In this page-turning memoir, a woman tries to reinvent her life after divorce and discovers that sometimes finding yourself is not all it’s cracked up to be.
Trapped in a dissatisfying marriage for nearly a decade, New York journalist Heather Chaplin finally summons the courage to leave. On her own, she finds herself intoxicatingly free, pursuing adventure, and juggling romance on two continents in multiple cities. She contemplates the meaning of life; she falls for a handsome Irishman.
But as the adventures progress, Chaplin’s own reckless choices send her spiraling downward—and toward a reckoning she’s avoided all her life. Pulled from Chaplin’s own diaries, Reckless Years is a raw, propulsive debut: unfailingly profound and impossible to put down.
I went through a horrible break up in my thirties and thought I would never come out of it. It was degrading, painful and gripping. Not something you want to go through the summer of your thirtieth birthday and most importantly alone back in your home town away from a country that you were calling home for years.

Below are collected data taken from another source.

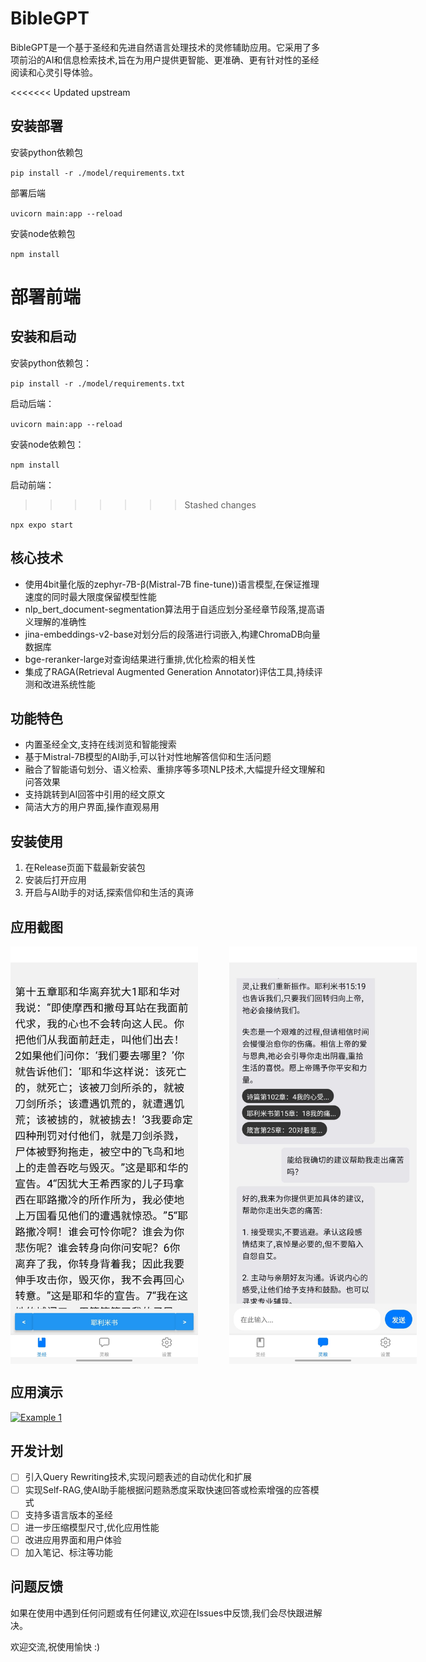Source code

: # BibleGPT

BibleGPT是一个基于圣经和先进自然语言处理技术的灵修辅助应用。它采用了多项前沿的AI和信息检索技术,旨在为用户提供更智能、更准确、更有针对性的圣经阅读和心灵引导体验。

<<<<<<< Updated upstream
## 安装部署

安装python依赖包

`pip install -r ./model/requirements.txt`

部署后端

`uvicorn main:app --reload`

安装node依赖包

`npm install`

部署前端
=======
## 安装和启动

安装python依赖包：

`pip install -r ./model/requirements.txt`

启动后端：

`uvicorn main:app --reload`

安装node依赖包：

`npm install`

启动前端：
>>>>>>> Stashed changes

`npx expo start`

## 核心技术

* 使用4bit量化版的zephyr-7B-β(Mistral-7B fine-tune))语言模型,在保证推理速度的同时最大限度保留模型性能
* nlp_bert_document-segmentation算法用于自适应划分圣经章节段落,提高语义理解的准确性
* jina-embeddings-v2-base对划分后的段落进行词嵌入,构建ChromaDB向量数据库
* bge-reranker-large对查询结果进行重排,优化检索的相关性
* 集成了RAGA(Retrieval Augmented Generation Annotator)评估工具,持续评测和改进系统性能

## 功能特色

* 内置圣经全文,支持在线浏览和智能搜索
* 基于Mistral-7B模型的AI助手,可以针对性地解答信仰和生活问题
* 融合了智能语句划分、语义检索、重排序等多项NLP技术,大幅提升经文理解和问答效果
* 支持跳转到AI回答中引用的经文原文
* 简洁大方的用户界面,操作直观易用

## 安装使用

1. 在Release页面下载最新安装包
2. 安装后打开应用
3. 开启与AI助手的对话,探索信仰和生活的真谛

## 应用截图

<div style="display:flex;"> <img src="image/README/1711184019283.png" width="300" style="margin-right:50px;"/> <img src="image/README/1711184030699.png" width="300"/> </div>

## 应用演示

[![Example 1](https://i9.ytimg.com/vi_webp/1afiSOAcanw/mq2.webp?sqp=CJyXk7AG-oaymwEoCMACELQB8quKqQMcGADwAQH4AdYBgALgA4oCDAgAEAEYfyA7KD0wDw==&rs=AOn4CLD_iNnu4Q_d8-nHlWGe4HTdPLGcUw)](https://www.youtube.com/shorts/1afiSOAcanw "Example 1")

## 开发计划

* [ ] 引入Query Rewriting技术,实现问题表述的自动优化和扩展
* [ ] 实现Self-RAG,使AI助手能根据问题熟悉度采取快速回答或检索增强的应答模式
* [ ] 支持多语言版本的圣经
* [ ] 进一步压缩模型尺寸,优化应用性能
* [ ] 改进应用界面和用户体验
* [ ] 加入笔记、标注等功能

## 问题反馈

如果在使用中遇到任何问题或有任何建议,欢迎在Issues中反馈,我们会尽快跟进解决。

欢迎交流,祝使用愉快 :)
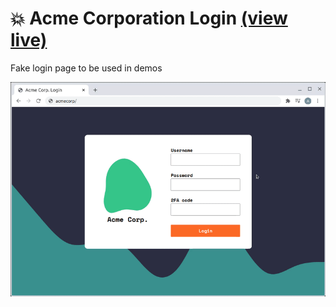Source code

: # 💥 Acme Corporation Login [(view live)](https://domdomegg.github.io/acme-corp-login/)

Fake login page to be used in demos

![Demo of logging into the fake page](demo.gif)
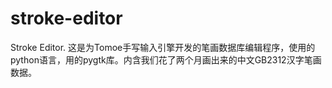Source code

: stroke-editor
=============

Stroke Editor. 这是为Tomoe手写输入引擎开发的笔画数据库编辑程序，使用的python语言，用的pygtk库。内含我们花了两个月画出来的中文GB2312汉字笔画数据。

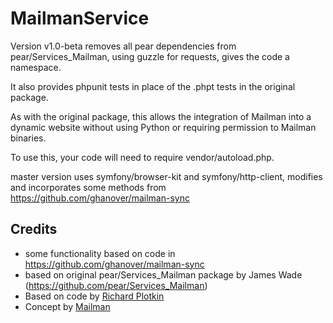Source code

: MailmanService
================

Version v1.0-beta removes all pear dependencies from pear/Services_Mailman, using guzzle for requests, gives the code a namespace.

It also  provides phpunit tests in place of the .phpt tests in the original package.

As with the original package, this allows the integration of Mailman into a dynamic website without using Python or requiring permission to Mailman binaries.

To use this, your code will need to require vendor/autoload.php.

master version uses symfony/browser-kit and symfony/http-client, modifies and incorporates some methods from https://github.com/ghanover/mailman-sync


Credits
-------
* some functionality based on code in https://github.com/ghanover/mailman-sync
* based on original pear/Services_Mailman package by James Wade (https://github.com/pear/Services_Mailman)
* Based on code by [Richard Plotkin](http://www.richardplotkin.com/)
* Concept by [Mailman](http://wiki.list.org/pages/viewpage.action?pageId=4030567)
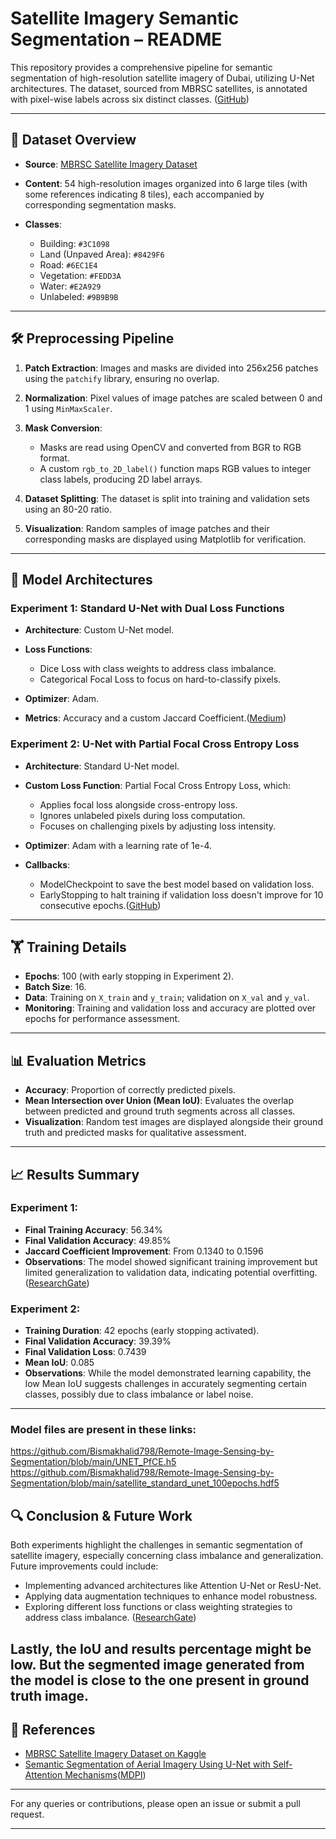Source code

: # Satellite Imagery Semantic Segmentation – README

This repository provides a comprehensive pipeline for semantic segmentation of high-resolution satellite imagery of Dubai, utilizing U-Net architectures. The dataset, sourced from MBRSC satellites, is annotated with pixel-wise labels across six distinct classes. ([GitHub][1])

---

## 📂 Dataset Overview

* **Source**: [MBRSC Satellite Imagery Dataset](https://www.kaggle.com/datasets/muhammadyasirsaleem/satellite-imagery)
* **Content**: 54 high-resolution images organized into 6 large tiles (with some references indicating 8 tiles), each accompanied by corresponding segmentation masks.
* **Classes**:

  * Building: `#3C1098`
  * Land (Unpaved Area): `#8429F6`
  * Road: `#6EC1E4`
  * Vegetation: `#FEDD3A`
  * Water: `#E2A929`
  * Unlabeled: `#9B9B9B`

---

## 🛠️ Preprocessing Pipeline

1. **Patch Extraction**: Images and masks are divided into 256x256 patches using the `patchify` library, ensuring no overlap.
2. **Normalization**: Pixel values of image patches are scaled between 0 and 1 using `MinMaxScaler`.
3. **Mask Conversion**:

   * Masks are read using OpenCV and converted from BGR to RGB format.
   * A custom `rgb_to_2D_label()` function maps RGB values to integer class labels, producing 2D label arrays.
4. **Dataset Splitting**: The dataset is split into training and validation sets using an 80-20 ratio.
5. **Visualization**: Random samples of image patches and their corresponding masks are displayed using Matplotlib for verification.

---

## 🧠 Model Architectures

### Experiment 1: Standard U-Net with Dual Loss Functions

* **Architecture**: Custom U-Net model.
* **Loss Functions**:

  * Dice Loss with class weights to address class imbalance.
  * Categorical Focal Loss to focus on hard-to-classify pixels.
* **Optimizer**: Adam.
* **Metrics**: Accuracy and a custom Jaccard Coefficient.([Medium][2])

### Experiment 2: U-Net with Partial Focal Cross Entropy Loss

* **Architecture**: Standard U-Net model.
* **Custom Loss Function**: Partial Focal Cross Entropy Loss, which:

  * Applies focal loss alongside cross-entropy loss.
  * Ignores unlabeled pixels during loss computation.
  * Focuses on challenging pixels by adjusting loss intensity.
* **Optimizer**: Adam with a learning rate of 1e-4.
* **Callbacks**:

  * ModelCheckpoint to save the best model based on validation loss.
  * EarlyStopping to halt training if validation loss doesn't improve for 10 consecutive epochs.([GitHub][3])

---

## 🏋️ Training Details

* **Epochs**: 100 (with early stopping in Experiment 2).
* **Batch Size**: 16.
* **Data**: Training on `X_train` and `y_train`; validation on `X_val` and `y_val`.
* **Monitoring**: Training and validation loss and accuracy are plotted over epochs for performance assessment.

---

## 📊 Evaluation Metrics

* **Accuracy**: Proportion of correctly predicted pixels.
* **Mean Intersection over Union (Mean IoU)**: Evaluates the overlap between predicted and ground truth segments across all classes.
* **Visualization**: Random test images are displayed alongside their ground truth and predicted masks for qualitative assessment.

---

## 📈 Results Summary

### Experiment 1:

* **Final Training Accuracy**: 56.34%
* **Final Validation Accuracy**: 49.85%
* **Jaccard Coefficient Improvement**: From 0.1340 to 0.1596
* **Observations**: The model showed significant training improvement but limited generalization to validation data, indicating potential overfitting.([ResearchGate][4])

### Experiment 2:

* **Training Duration**: 42 epochs (early stopping activated).
* **Final Validation Accuracy**: 39.39%
* **Final Validation Loss**: 0.7439
* **Mean IoU**: 0.085
* **Observations**: While the model demonstrated learning capability, the low Mean IoU suggests challenges in accurately segmenting certain classes, possibly due to class imbalance or label noise.

---
### Model files are present in these links: 
https://github.com/Bismakhalid798/Remote-Image-Sensing-by-Segmentation/blob/main/UNET_PfCE.h5
https://github.com/Bismakhalid798/Remote-Image-Sensing-by-Segmentation/blob/main/satellite_standard_unet_100epochs.hdf5

## 🔍 Conclusion & Future Work

Both experiments highlight the challenges in semantic segmentation of satellite imagery, especially concerning class imbalance and generalization. Future improvements could include:

* Implementing advanced architectures like Attention U-Net or ResU-Net.
* Applying data augmentation techniques to enhance model robustness.
* Exploring different loss functions or class weighting strategies to address class imbalance. ([ResearchGate][4])

Lastly, the IoU and results percentage might be low. But the segmented image generated from the model is close to the one present in ground truth image. 
---

## 📎 References

* [MBRSC Satellite Imagery Dataset on Kaggle](https://www.kaggle.com/datasets/muhammadyasirsaleem/satellite-imagery)
* [Semantic Segmentation of Aerial Imagery Using U-Net with Self-Attention Mechanisms](https://www.mdpi.com/2076-3417/14/9/3712)([MDPI][5])

---

For any queries or contributions, please open an issue or submit a pull request.

---

[1]: https://github.com/ayushdabra/dubai-satellite-imagery-segmentation?utm_source=chatgpt.com "ayushdabra/dubai-satellite-imagery-segmentation - GitHub"
[2]: https://ueberf.medium.com/creating-a-dataset-of-satellite-images-for-stylegan-training-8eff8fd56e68?utm_source=chatgpt.com "Creating a dataset of satellite images for StyleGAN training"
[3]: https://github.com/ad-1/u-net-aerial-imagery-segmentation?utm_source=chatgpt.com "ad-1/u-net-aerial-imagery-segmentation - GitHub"
[4]: https://www.researchgate.net/publication/390823616_Semantic_Segmentation_of_Satellite_Images_using_2_various_U-Net_Architectures_A_Comparison_Study?utm_source=chatgpt.com "Semantic Segmentation of Satellite Images using 2 various U-Net ..."
[5]: https://www.mdpi.com/2076-3417/14/9/3712?utm_source=chatgpt.com "Semantic Segmentation of Aerial Imagery Using U-Net with Self ..."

I found a respite in my thoughts through travel from all of my suffering. It was isolating at times but the quiet was good for me. I needed time to get to know myself again and also find my voice. All of that was silenced and I perpetually found myself spinning in an ether that was nonsensical. Although I didn’t write in a diary I journalled out my thoughts in a blog. Therapeutic and at times even more irritating.
‘Reckless Years A Diary of Love and Madness’ By Heather Chaplin paints a wonderful portrait into that life that I experienced and perhaps all women coming out of one long chapter can relate to. Written in a journal style, the book is laden with sharp humour; sexy moments and relatable emotional grief that are stitched into a narrative that will make you swoon and guffaw. If you are coming out of a relationship, starting a new job, trying something new and it fails miserably or are just wanting to check in with yourself again – ‘Reckless Years A Diary of Love and Madness’ By Heather Chaplin makes for an interesting summer read.
I loved the lovely faraway off places Chaplin takes the reader into and demonstrates what it means to truly heal after heartache, experience shenanigans that need to happen to shake off the heart ache and to learn to like ourselves again with the best of intent and compassion.